### PROBLEM REQUIREMENTS
Exclude any images and output the remaining records exactly.

### DATA FOR THIS EXERCISE
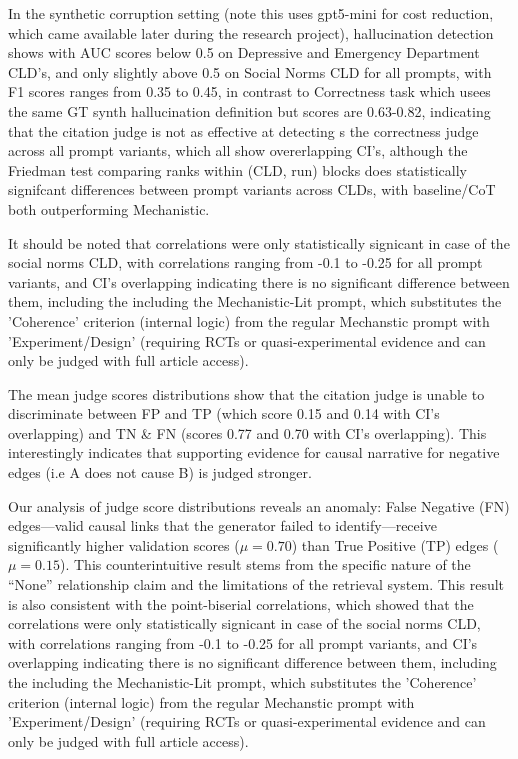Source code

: In the synthetic corruption setting (note this uses gpt5-mini for cost reduction, which came available later during the research project), hallucination detection shows with AUC scores below 0.5 on Depressive and Emergency Department CLD's, and only slightly above 0.5 on Social Norms CLD for all prompts, with F1 scores ranges from 0.35 to 0.45, in contrast to Correctness task which usees the same GT synth hallucination definition but scores are 0.63-0.82, indicating that the citation judge is not as effective at detecting s the correctness judge across all prompt variants, which all show overerlapping CI's, although the Friedman test comparing ranks within (CLD, run) blocks does statistically signifcant differences between prompt variants across CLDs, with baseline/CoT both outperforming Mechanistic.

It should be noted that correlations were only statistically signicant in case of the social norms CLD, with correlations ranging from -0.1 to -0.25 for all prompt variants, and CI's overlapping indicating there is no significant difference between them, including the including the Mechanistic-Lit prompt, which substitutes the 'Coherence' criterion (internal logic) from the regular Mechanstic prompt with 'Experiment/Design' (requiring RCTs or quasi-experimental evidence and can only be judged with full article access).

The mean judge scores distributions show that the citation judge is unable to discriminate between FP and TP (which score 0.15 and 0.14 with CI's overlapping) and TN & FN (scores 0.77 and 0.70 with CI's overlapping).
This interestingly indicates that supporting evidence for causal narrative for negative edges (i.e A does not cause B) is judged stronger.

Our analysis of judge score distributions reveals an anomaly: False Negative (FN) edges---valid causal links that the generator failed to identify---receive significantly higher validation scores ($\mu=0.70$) than True Positive (TP) edges ($\mu=0.15$). This counterintuitive result stems from the specific nature of the ``None'' relationship claim and the limitations of the retrieval system. This result is also consistent with the point-biserial correlations, which showed that the correlations were only statistically signicant in case of the social norms CLD, with correlations ranging from -0.1 to -0.25 for all prompt variants, and CI's overlapping indicating there is no significant difference between them, including the including the Mechanistic-Lit prompt, which substitutes the 'Coherence' criterion (internal logic) from the regular Mechanstic prompt with 'Experiment/Design' (requiring RCTs or quasi-experimental evidence and can only be judged with full article access).

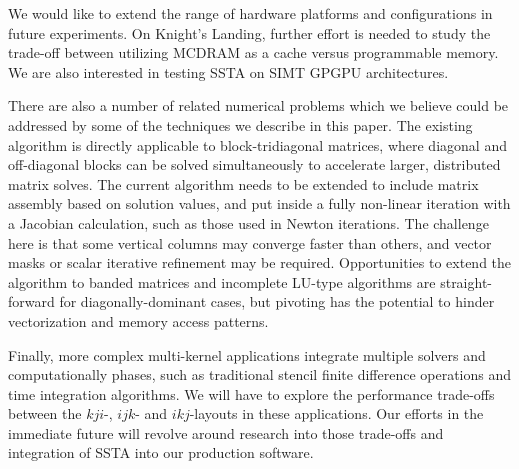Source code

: \documentclass{sig-alternate}
\begin{document}
We would like to extend the range of hardware platforms and configurations in
  future experiments.
On Knight's Landing, further effort is needed to study the trade-off between
  utilizing MCDRAM as a cache versus programmable memory.
We are also interested in testing SSTA on SIMT GPGPU
  architectures.

There are also a number of related numerical problems which we believe could be
  addressed by some of the techniques we describe in this paper.
The existing algorithm is directly applicable to block-tridiagonal matrices,
  where diagonal and off-diagonal blocks can be solved simultaneously
  to accelerate larger, distributed matrix solves.
The current algorithm needs to be extended to include matrix assembly
  based on solution values, and put inside a fully non-linear iteration
  with a Jacobian calculation, such as those used in Newton iterations.
The challenge here is that some vertical columns may converge faster than
  others, and vector masks or scalar iterative refinement may be required.
Opportunities to extend the algorithm to banded matrices and incomplete LU-type 
  algorithms are straight-forward for diagonally-dominant cases, but
  pivoting has the potential to hinder vectorization and memory access patterns.

Finally, more complex multi-kernel applications integrate multiple solvers and
  computationally phases, such as traditional stencil finite difference
  operations and time integration algorithms. 
We will have to explore the performance trade-offs between
  the \(kji\)-, \(ijk\)- and \(ikj\)-layouts in these applications.
Our efforts in the immediate future will revolve around research into those
  trade-offs and integration of SSTA into our production software.

%



\end{document}

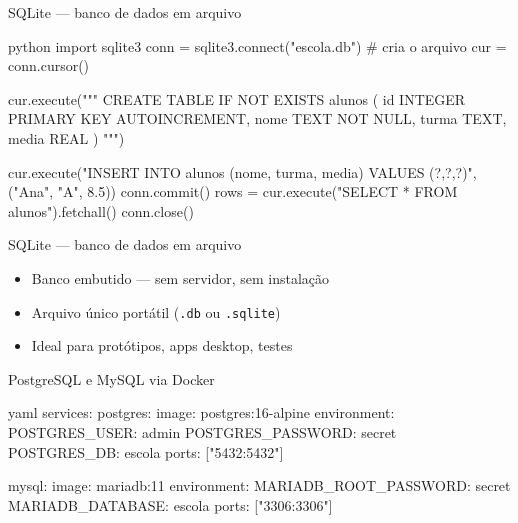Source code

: \documentclass[xcolor=dvipsnames,t,aspectratio=169]{beamer}
\newcommand{\highlight}[1]{{\color{nes_dark_orange} #1}}
\begin{document}




\begin{frame}[c, fragile]{SQLite — banco de dados em arquivo}

\begin{code}{python}
import sqlite3
conn = sqlite3.connect("escola.db")   # cria o arquivo
cur  = conn.cursor()

cur.execute("""
    CREATE TABLE IF NOT EXISTS alunos (
        id      INTEGER PRIMARY KEY AUTOINCREMENT,
        nome    TEXT    NOT NULL,
        turma   TEXT,
        media   REAL
    )
""")

cur.execute("INSERT INTO alunos (nome, turma, media) VALUES (?,?,?)",
            ("Ana", "A", 8.5))
conn.commit()
rows = cur.execute("SELECT * FROM alunos").fetchall()
conn.close()
\end{code}
\end{frame}


\begin{frame}[c, fragile]{SQLite — banco de dados em arquivo}


\begin{itemize}
    \item Banco \highlight{embutido} — sem servidor, sem instalação
    \item Arquivo único portátil (\texttt{.db} ou \texttt{.sqlite})
    \item Ideal para protótipos, apps desktop, testes
\end{itemize}

\end{frame}


\begin{frame}[c, fragile]{PostgreSQL e MySQL via Docker}

\begin{code}{yaml}
services:
  postgres:
    image: postgres:16-alpine
    environment:
      POSTGRES_USER: admin
      POSTGRES_PASSWORD: secret
      POSTGRES_DB: escola
    ports: ["5432:5432"]

  mysql:
    image: mariadb:11
    environment:
      MARIADB_ROOT_PASSWORD: secret
      MARIADB_DATABASE: escola
    ports: ["3306:3306"]
\end{code}
\end{frame}
\end{document}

### RESULT FOR THIS TASK
Source code

: In the synthetic corruption setting (note this uses gpt5-mini for cost reduction, which came available later during the research project), hallucination detection shows with AUC scores below 0.5 on Depressive and Emergency Department CLD's, and only slightly above 0.5 on Social Norms CLD for all prompts, with F1 scores ranges from 0.35 to 0.45, in contrast to Correctness task which usees the same GT synth hallucination definition but scores are 0.63-0.82, indicating that the citation judge is not as effective at detecting s the correctness judge across all prompt variants, which all show overerlapping CI's, although the Friedman test comparing ranks within (CLD, run) blocks does statistically signifcant differences between prompt variants across CLDs, with baseline/CoT both outperforming Mechanistic.

It should be noted that correlations were only statistically signicant in case of the social norms CLD, with correlations ranging from -0.1 to -0.25 for all prompt variants, and CI's overlapping indicating there is no significant difference between them, including the including the Mechanistic-Lit prompt, which substitutes the 'Coherence' criterion (internal logic) from the regular Mechanstic prompt with 'Experiment/Design' (requiring RCTs or quasi-experimental evidence and can only be judged with full article access).

The mean judge scores distributions show that the citation judge is unable to discriminate between FP and TP (which score 0.15 and 0.14 with CI's overlapping) and TN & FN (scores 0.77 and 0.70 with CI's overlapping).
This interestingly indicates that supporting evidence for causal narrative for negative edges (i.e A does not cause B) is judged stronger.

Our analysis of judge score distributions reveals an anomaly: False Negative (FN) edges---valid causal links that the generator failed to identify---receive significantly higher validation scores ($\mu=0.70$) than True Positive (TP) edges ($\mu=0.15$). This counterintuitive result stems from the specific nature of the ``None'' relationship claim and the limitations of the retrieval system. This result is also consistent with the point-biserial correlations, which showed that the correlations were only statistically signicant in case of the social norms CLD, with correlations ranging from -0.1 to -0.25 for all prompt variants, and CI's overlapping indicating there is no significant difference between them, including the including the Mechanistic-Lit prompt, which substitutes the 'Coherence' criterion (internal logic) from the regular Mechanstic prompt with 'Experiment/Design' (requiring RCTs or quasi-experimental evidence and can only be judged with full article access).

Source code

: \documentclass{sig-alternate}
\begin{document}
We would like to extend the range of hardware platforms and configurations in
  future experiments.
On Knight's Landing, further effort is needed to study the trade-off between
  utilizing MCDRAM as a cache versus programmable memory.
We are also interested in testing SSTA on SIMT GPGPU
  architectures.

There are also a number of related numerical problems which we believe could be
  addressed by some of the techniques we describe in this paper.
The existing algorithm is directly applicable to block-tridiagonal matrices,
  where diagonal and off-diagonal blocks can be solved simultaneously
  to accelerate larger, distributed matrix solves.
The current algorithm needs to be extended to include matrix assembly
  based on solution values, and put inside a fully non-linear iteration
  with a Jacobian calculation, such as those used in Newton iterations.
The challenge here is that some vertical columns may converge faster than
  others, and vector masks or scalar iterative refinement may be required.
Opportunities to extend the algorithm to banded matrices and incomplete LU-type 
  algorithms are straight-forward for diagonally-dominant cases, but
  pivoting has the potential to hinder vectorization and memory access patterns.

Finally, more complex multi-kernel applications integrate multiple solvers and
  computationally phases, such as traditional stencil finite difference
  operations and time integration algorithms. 
We will have to explore the performance trade-offs between
  the \(kji\)-, \(ijk\)- and \(ikj\)-layouts in these applications.
Our efforts in the immediate future will revolve around research into those
  trade-offs and integration of SSTA into our production software.

%



\end{document}

Source code

: \documentclass[xcolor=dvipsnames,t,aspectratio=169]{beamer}
\newcommand{\highlight}[1]{{\color{nes_dark_orange} #1}}
\begin{document}




\begin{frame}[c, fragile]{SQLite — banco de dados em arquivo}

\begin{code}{python}
import sqlite3
conn = sqlite3.connect("escola.db")   # cria o arquivo
cur  = conn.cursor()

cur.execute("""
    CREATE TABLE IF NOT EXISTS alunos (
        id      INTEGER PRIMARY KEY AUTOINCREMENT,
        nome    TEXT    NOT NULL,
        turma   TEXT,
        media   REAL
    )
""")

cur.execute("INSERT INTO alunos (nome, turma, media) VALUES (?,?,?)",
            ("Ana", "A", 8.5))
conn.commit()
rows = cur.execute("SELECT * FROM alunos").fetchall()
conn.close()
\end{code}
\end{frame}


\begin{frame}[c, fragile]{SQLite — banco de dados em arquivo}


\begin{itemize}
    \item Banco \highlight{embutido} — sem servidor, sem instalação
    \item Arquivo único portátil (\texttt{.db} ou \texttt{.sqlite})
    \item Ideal para protótipos, apps desktop, testes
\end{itemize}

\end{frame}


\begin{frame}[c, fragile]{PostgreSQL e MySQL via Docker}

\begin{code}{yaml}
services:
  postgres:
    image: postgres:16-alpine
    environment:
      POSTGRES_USER: admin
      POSTGRES_PASSWORD: secret
      POSTGRES_DB: escola
    ports: ["5432:5432"]

  mysql:
    image: mariadb:11
    environment:
      MARIADB_ROOT_PASSWORD: secret
      MARIADB_DATABASE: escola
    ports: ["3306:3306"]
\end{code}
\end{frame}
\end{document}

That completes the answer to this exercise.